#### EXERCISE PROMPT
Pick out every line of the entries below where "longtable" occurs, and copy those lines.

[Stored data]
________________________
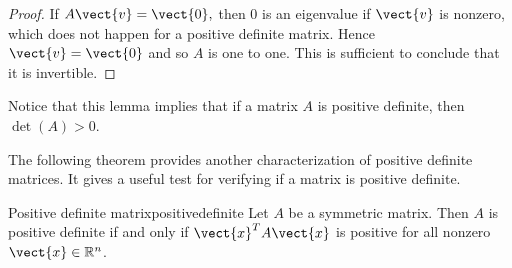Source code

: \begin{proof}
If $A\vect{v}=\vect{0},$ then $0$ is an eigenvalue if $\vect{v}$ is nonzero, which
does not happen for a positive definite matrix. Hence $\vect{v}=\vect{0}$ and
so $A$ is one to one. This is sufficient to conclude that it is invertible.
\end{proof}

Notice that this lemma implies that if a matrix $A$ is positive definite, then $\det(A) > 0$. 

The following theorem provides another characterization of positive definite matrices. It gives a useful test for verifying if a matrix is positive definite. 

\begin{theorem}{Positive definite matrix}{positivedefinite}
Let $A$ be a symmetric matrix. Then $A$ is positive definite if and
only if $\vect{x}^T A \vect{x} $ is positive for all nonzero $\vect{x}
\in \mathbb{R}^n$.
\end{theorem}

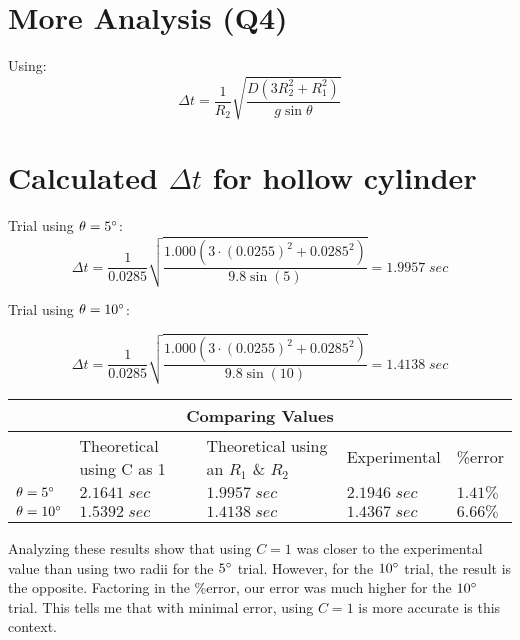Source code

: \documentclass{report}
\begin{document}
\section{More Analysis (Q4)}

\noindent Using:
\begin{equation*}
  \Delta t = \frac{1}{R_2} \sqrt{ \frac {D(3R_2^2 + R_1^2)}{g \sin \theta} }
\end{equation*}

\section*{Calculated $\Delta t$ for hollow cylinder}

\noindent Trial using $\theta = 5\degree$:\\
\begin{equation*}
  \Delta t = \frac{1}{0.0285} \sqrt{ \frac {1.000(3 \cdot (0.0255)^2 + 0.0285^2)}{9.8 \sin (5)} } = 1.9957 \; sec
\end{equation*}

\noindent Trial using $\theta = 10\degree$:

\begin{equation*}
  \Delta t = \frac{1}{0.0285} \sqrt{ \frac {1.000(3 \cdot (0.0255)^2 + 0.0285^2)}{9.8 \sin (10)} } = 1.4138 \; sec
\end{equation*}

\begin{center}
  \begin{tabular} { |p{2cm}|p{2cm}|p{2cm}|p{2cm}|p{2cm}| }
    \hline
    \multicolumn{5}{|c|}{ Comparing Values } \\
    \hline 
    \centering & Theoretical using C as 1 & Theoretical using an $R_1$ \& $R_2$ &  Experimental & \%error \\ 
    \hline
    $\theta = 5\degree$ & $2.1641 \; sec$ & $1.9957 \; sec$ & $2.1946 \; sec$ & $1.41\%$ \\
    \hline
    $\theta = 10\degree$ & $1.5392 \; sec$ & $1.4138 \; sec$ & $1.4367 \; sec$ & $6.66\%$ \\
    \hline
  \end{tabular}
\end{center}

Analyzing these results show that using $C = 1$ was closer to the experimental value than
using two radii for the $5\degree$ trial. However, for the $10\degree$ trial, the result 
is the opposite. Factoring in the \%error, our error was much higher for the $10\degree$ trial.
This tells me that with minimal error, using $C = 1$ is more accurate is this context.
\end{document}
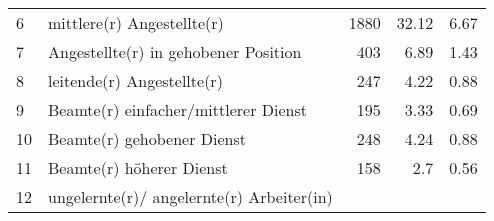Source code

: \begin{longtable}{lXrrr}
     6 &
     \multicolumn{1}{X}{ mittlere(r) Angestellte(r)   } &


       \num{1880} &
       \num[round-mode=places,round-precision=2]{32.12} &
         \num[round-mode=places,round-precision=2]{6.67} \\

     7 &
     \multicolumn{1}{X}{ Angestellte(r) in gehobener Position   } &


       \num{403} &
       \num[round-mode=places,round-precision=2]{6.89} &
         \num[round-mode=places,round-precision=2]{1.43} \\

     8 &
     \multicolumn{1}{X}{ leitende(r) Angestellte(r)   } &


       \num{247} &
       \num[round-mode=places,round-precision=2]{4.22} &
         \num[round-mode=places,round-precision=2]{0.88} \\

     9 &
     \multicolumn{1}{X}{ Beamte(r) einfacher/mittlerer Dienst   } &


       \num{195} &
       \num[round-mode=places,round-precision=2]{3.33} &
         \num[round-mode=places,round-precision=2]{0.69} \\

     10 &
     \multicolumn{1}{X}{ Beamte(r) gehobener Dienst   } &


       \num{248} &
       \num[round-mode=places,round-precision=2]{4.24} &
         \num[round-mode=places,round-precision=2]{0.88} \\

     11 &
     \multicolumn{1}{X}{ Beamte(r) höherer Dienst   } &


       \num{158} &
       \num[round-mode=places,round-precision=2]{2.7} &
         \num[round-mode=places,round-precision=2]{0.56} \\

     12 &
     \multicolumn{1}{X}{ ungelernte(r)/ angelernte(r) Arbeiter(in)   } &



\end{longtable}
________________________
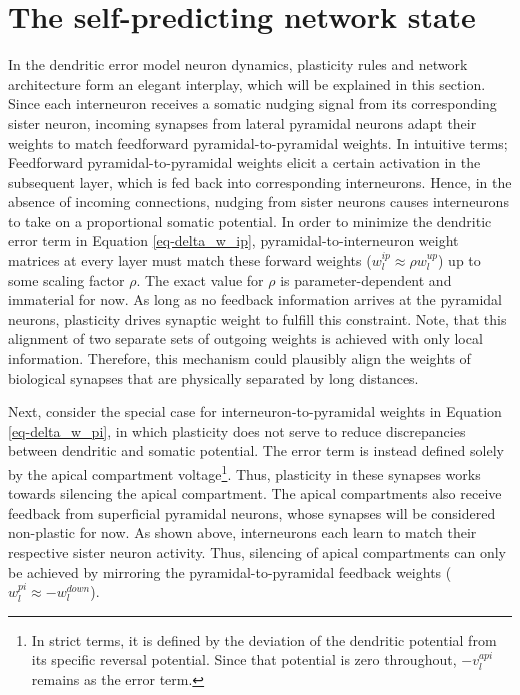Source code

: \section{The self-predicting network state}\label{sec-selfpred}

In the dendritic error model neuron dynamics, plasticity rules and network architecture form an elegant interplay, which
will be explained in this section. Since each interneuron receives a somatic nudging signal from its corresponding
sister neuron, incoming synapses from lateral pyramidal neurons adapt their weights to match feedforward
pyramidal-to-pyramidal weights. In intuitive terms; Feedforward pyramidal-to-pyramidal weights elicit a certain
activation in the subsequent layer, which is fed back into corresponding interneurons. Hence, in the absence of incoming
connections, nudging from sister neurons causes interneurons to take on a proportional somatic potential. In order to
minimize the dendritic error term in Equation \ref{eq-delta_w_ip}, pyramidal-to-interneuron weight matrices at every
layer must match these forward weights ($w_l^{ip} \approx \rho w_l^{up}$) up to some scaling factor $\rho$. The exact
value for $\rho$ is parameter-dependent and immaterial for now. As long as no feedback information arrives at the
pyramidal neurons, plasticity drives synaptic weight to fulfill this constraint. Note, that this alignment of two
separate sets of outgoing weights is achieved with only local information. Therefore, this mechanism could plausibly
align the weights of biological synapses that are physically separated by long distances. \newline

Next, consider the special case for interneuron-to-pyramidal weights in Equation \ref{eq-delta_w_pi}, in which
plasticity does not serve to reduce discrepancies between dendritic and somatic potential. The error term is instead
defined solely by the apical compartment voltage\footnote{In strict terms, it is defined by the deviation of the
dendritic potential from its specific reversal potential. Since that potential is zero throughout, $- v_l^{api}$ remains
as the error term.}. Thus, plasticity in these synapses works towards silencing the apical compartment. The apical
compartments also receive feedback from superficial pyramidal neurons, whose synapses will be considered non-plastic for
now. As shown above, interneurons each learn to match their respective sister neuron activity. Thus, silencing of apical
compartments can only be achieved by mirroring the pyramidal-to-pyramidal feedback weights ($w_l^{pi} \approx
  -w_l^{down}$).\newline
________________________
#### RESPONSE FOR THIS EXERCISE
: \begin{longtable}{lXrrr}
\end{longtable}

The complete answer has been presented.